### AIM OF THE TASK
Below this line is the material. Write out only its lines from the one containing "Oxford: Oxford University Press." through the one containing "edition, Wallingford: CABI.", both kept, exactly.

### THE DATA
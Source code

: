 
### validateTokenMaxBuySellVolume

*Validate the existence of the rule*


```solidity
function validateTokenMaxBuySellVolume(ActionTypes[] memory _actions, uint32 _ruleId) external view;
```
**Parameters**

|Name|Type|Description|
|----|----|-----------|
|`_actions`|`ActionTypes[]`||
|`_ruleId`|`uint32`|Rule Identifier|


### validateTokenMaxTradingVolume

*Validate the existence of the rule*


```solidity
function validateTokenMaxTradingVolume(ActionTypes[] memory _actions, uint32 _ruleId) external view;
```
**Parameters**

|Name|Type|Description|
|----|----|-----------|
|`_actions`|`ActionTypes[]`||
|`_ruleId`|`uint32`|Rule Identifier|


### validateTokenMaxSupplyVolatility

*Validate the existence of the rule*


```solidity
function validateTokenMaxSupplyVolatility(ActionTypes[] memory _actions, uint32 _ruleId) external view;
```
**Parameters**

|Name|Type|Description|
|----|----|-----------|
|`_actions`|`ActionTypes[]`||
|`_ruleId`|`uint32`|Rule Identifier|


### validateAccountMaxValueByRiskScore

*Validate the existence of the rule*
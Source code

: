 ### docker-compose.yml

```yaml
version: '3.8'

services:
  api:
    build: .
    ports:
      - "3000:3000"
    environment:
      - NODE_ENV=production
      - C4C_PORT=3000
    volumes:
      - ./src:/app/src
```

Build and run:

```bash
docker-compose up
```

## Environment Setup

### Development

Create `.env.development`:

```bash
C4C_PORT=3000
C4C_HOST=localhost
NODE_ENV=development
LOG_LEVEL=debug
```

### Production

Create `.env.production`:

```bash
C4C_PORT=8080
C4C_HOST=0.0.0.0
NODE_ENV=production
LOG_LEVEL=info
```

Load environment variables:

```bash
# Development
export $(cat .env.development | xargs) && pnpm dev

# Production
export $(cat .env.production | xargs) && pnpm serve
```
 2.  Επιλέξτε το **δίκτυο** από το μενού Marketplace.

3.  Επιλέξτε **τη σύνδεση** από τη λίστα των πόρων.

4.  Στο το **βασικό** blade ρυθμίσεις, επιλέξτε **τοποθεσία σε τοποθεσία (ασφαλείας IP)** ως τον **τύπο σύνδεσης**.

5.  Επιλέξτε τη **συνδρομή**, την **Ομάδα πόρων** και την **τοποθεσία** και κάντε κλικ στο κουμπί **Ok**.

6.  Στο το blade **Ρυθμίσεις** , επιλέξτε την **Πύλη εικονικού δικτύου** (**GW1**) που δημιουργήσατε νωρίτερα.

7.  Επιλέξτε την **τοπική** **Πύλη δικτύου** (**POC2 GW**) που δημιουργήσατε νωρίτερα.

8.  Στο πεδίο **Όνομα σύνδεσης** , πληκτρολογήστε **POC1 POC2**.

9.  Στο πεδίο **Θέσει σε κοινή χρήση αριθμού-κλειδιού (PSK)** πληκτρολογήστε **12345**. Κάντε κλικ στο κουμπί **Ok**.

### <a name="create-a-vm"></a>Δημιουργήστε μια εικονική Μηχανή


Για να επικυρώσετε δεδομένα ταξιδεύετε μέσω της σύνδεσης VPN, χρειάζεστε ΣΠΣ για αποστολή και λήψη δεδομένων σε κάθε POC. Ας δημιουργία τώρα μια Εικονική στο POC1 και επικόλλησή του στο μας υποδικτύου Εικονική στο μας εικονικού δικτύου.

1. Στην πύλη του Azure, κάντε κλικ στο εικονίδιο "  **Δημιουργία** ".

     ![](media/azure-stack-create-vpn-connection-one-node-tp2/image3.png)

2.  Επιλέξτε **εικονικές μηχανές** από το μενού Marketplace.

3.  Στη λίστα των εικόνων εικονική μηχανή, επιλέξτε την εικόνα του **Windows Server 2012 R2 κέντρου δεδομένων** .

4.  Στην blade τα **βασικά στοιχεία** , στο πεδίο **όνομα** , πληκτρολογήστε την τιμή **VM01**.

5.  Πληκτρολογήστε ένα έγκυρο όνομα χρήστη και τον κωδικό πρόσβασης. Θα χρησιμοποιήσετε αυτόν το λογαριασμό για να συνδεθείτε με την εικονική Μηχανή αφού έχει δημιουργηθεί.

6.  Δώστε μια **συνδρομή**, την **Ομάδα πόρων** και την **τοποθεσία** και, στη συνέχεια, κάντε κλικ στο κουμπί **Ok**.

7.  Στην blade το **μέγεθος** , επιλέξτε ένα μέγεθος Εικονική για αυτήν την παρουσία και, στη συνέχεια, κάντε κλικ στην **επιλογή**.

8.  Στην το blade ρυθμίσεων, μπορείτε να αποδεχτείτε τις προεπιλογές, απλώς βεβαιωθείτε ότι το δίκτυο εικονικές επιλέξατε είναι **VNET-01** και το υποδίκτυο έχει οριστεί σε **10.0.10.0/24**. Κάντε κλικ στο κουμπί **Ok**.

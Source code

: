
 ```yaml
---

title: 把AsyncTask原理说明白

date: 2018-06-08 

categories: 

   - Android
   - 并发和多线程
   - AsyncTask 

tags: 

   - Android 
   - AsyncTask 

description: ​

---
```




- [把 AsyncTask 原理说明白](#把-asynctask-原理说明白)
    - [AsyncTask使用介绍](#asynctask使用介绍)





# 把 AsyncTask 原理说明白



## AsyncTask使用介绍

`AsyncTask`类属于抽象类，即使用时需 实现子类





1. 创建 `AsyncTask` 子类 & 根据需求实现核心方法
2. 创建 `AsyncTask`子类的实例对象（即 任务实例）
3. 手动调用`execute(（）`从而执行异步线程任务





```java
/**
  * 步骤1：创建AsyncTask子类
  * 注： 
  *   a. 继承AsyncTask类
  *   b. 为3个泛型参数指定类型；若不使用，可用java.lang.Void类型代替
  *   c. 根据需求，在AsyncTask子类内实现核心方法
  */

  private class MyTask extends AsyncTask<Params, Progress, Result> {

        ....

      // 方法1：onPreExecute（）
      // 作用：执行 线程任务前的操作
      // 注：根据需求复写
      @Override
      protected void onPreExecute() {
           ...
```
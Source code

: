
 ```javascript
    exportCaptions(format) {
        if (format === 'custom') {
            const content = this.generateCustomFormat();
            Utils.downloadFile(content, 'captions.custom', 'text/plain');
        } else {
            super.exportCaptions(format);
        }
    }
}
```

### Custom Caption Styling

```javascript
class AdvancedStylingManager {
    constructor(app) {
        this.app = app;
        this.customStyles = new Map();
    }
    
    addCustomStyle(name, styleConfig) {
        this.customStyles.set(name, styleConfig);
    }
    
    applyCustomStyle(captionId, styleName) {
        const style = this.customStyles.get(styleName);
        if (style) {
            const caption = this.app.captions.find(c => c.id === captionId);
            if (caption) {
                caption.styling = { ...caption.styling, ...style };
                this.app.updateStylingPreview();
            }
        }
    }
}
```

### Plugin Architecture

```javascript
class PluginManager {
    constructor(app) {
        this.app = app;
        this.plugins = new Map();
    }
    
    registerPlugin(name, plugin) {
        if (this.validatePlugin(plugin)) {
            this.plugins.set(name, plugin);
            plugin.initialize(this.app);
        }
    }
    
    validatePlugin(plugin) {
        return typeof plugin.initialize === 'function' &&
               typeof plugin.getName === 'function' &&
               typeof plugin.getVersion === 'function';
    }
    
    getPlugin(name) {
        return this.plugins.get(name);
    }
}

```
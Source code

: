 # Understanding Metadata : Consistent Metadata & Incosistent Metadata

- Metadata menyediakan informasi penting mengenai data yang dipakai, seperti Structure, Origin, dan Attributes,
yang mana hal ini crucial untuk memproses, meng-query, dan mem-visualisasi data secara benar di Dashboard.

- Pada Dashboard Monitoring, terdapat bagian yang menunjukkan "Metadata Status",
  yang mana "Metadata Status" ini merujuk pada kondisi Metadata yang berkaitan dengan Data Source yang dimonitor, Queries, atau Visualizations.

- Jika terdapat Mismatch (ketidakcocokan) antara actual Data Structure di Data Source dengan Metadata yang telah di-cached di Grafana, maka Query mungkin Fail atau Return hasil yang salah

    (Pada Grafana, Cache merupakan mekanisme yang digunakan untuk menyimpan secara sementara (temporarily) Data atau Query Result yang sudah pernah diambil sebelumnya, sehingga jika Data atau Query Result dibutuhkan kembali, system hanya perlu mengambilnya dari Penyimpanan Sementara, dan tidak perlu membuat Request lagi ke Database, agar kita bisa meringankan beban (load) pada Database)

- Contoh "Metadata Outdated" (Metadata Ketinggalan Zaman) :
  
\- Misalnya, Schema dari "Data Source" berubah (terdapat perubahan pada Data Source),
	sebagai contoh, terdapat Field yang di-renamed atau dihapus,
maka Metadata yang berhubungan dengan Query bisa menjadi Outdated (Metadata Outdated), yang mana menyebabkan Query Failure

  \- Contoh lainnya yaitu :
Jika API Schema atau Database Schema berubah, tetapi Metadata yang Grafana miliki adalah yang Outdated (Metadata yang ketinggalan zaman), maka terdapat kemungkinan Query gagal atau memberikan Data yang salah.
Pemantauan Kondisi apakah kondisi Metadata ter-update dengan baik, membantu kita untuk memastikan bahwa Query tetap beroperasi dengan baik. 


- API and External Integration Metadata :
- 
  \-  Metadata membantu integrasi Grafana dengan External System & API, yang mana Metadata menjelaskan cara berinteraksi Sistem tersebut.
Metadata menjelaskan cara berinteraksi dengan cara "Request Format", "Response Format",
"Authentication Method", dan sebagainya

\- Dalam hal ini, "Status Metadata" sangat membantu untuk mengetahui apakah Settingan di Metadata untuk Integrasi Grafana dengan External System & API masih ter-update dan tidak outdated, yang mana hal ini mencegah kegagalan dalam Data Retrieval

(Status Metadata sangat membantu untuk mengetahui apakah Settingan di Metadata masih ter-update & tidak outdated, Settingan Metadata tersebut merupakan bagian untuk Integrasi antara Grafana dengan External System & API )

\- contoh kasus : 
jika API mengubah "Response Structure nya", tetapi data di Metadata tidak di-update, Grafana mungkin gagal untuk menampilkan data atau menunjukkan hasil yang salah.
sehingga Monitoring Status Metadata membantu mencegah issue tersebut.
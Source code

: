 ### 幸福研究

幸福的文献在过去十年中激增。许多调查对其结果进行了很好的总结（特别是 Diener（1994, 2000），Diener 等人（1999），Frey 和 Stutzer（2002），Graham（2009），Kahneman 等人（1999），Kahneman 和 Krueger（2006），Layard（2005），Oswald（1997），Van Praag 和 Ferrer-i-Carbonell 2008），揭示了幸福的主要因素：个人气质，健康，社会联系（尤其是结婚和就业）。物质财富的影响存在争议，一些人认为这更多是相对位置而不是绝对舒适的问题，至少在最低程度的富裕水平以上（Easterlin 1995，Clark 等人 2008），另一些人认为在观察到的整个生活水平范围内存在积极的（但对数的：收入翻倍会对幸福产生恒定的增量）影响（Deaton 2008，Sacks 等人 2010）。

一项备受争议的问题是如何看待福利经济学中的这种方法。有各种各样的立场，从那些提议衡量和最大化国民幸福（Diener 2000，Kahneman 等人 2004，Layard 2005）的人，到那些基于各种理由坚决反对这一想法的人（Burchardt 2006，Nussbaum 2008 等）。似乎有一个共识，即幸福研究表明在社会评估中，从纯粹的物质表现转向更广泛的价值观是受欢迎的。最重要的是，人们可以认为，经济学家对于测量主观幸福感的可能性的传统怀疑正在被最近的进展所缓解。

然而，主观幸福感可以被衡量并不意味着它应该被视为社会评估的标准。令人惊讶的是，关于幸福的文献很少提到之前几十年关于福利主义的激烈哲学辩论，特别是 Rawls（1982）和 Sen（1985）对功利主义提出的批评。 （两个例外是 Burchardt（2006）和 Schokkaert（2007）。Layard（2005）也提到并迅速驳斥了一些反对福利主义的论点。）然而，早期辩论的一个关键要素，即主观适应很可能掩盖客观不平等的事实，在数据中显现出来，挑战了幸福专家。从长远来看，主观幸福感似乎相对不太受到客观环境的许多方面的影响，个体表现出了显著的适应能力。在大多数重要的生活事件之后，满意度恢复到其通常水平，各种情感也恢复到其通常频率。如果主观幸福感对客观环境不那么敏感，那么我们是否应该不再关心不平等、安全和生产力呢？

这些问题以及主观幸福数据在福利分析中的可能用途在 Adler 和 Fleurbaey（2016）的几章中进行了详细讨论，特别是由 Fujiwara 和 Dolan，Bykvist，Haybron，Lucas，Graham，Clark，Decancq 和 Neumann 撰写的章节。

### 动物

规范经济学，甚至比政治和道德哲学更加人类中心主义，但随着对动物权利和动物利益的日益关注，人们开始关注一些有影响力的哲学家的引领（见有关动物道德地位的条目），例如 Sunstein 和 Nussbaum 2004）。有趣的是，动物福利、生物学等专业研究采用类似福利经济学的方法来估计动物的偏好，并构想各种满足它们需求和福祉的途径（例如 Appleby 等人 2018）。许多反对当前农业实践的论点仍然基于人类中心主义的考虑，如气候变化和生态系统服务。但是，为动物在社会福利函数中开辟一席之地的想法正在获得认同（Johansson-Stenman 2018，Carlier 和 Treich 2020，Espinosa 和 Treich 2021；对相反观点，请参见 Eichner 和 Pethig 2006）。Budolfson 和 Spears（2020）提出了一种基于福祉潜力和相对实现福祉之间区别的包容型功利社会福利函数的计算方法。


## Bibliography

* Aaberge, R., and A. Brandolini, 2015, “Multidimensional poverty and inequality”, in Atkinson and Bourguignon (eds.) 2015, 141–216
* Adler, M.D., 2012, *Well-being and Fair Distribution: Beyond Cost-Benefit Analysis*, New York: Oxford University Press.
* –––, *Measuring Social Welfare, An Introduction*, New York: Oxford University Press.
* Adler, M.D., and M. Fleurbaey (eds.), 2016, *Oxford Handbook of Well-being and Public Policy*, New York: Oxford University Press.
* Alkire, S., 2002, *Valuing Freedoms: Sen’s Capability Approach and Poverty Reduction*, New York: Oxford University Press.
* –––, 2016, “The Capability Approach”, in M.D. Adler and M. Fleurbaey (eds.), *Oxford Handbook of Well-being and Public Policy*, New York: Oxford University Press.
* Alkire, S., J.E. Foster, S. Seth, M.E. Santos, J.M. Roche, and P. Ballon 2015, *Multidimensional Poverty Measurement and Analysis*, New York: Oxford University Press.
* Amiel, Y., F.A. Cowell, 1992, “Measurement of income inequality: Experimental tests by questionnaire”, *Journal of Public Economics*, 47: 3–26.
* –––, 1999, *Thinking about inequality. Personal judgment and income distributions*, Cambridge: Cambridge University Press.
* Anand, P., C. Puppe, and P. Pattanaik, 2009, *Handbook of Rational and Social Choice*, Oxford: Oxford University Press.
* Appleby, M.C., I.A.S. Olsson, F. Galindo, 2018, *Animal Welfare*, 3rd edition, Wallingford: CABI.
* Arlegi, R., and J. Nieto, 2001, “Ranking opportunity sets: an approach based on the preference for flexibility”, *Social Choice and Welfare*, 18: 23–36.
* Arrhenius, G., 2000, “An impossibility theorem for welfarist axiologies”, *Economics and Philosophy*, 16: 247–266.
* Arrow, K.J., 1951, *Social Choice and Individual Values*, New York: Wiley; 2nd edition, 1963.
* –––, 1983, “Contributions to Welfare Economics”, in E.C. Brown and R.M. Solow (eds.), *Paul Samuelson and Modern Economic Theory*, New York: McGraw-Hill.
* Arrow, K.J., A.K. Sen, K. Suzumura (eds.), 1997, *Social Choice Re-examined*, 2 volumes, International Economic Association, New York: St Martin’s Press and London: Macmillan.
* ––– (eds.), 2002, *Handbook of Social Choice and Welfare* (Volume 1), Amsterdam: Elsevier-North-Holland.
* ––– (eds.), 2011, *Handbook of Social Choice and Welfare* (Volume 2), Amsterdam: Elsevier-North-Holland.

### OUTPUT OF THE EXERCISE
* Anand, P., C. Puppe, and P. Pattanaik, 2009, *Handbook of Rational and Social Choice*, Oxford: Oxford University Press.
* Appleby, M.C., I.A.S. Olsson, F. Galindo, 2018, *Animal Welfare*, 3rd edition, Wallingford: CABI.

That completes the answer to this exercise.